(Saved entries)
• • • • • • •

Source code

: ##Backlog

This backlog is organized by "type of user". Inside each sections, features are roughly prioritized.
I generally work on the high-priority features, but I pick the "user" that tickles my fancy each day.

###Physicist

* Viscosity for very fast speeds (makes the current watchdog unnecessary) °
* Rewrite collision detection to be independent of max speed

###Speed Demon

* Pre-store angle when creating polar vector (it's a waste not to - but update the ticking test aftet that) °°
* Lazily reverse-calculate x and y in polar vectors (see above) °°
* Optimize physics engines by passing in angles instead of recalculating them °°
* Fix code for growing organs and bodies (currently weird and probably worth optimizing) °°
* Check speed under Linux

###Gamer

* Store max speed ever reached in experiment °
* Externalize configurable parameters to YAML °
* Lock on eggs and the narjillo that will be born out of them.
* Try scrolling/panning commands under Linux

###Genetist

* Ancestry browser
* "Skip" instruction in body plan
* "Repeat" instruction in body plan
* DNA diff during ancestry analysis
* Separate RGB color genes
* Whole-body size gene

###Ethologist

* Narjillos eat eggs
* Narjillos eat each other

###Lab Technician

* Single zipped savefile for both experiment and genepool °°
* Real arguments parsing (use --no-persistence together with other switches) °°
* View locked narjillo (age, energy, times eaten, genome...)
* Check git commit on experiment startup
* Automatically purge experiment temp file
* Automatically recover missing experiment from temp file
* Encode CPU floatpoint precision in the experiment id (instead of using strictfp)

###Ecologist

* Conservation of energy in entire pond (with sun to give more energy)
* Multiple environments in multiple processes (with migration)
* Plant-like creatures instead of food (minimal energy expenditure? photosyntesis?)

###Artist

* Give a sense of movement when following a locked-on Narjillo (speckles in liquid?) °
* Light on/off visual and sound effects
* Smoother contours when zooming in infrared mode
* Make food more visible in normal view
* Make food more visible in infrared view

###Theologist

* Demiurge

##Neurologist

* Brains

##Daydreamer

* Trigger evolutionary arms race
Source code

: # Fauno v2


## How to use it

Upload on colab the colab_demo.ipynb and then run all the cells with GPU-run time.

• • • • • • •

- [WHAT TO PRODUCE]
Please return only the lines from the one that contains "###Genetist" through the final line of the entries, each exactly as written.

- [RESULT OF THE TASK]
###Genetist

* Ancestry browser
* "Skip" instruction in body plan
* "Repeat" instruction in body plan
* DNA diff during ancestry analysis
* Separate RGB color genes
* Whole-body size gene

###Ethologist

* Narjillos eat eggs
* Narjillos eat each other

###Lab Technician

* Single zipped savefile for both experiment and genepool °°
* Real arguments parsing (use --no-persistence together with other switches) °°
* View locked narjillo (age, energy, times eaten, genome...)
* Check git commit on experiment startup
* Automatically purge experiment temp file
* Automatically recover missing experiment from temp file
* Encode CPU floatpoint precision in the experiment id (instead of using strictfp)

###Ecologist

* Conservation of energy in entire pond (with sun to give more energy)
* Multiple environments in multiple processes (with migration)
* Plant-like creatures instead of food (minimal energy expenditure? photosyntesis?)

###Artist

* Give a sense of movement when following a locked-on Narjillo (speckles in liquid?) °
* Light on/off visual and sound effects
* Smoother contours when zooming in infrared mode
* Make food more visible in normal view
* Make food more visible in infrared view

###Theologist

* Demiurge

##Neurologist

* Brains

##Daydreamer

* Trigger evolutionary arms race
Source code

: # Fauno v2


## How to use it

Upload on colab the colab_demo.ipynb and then run all the cells with GPU-run time.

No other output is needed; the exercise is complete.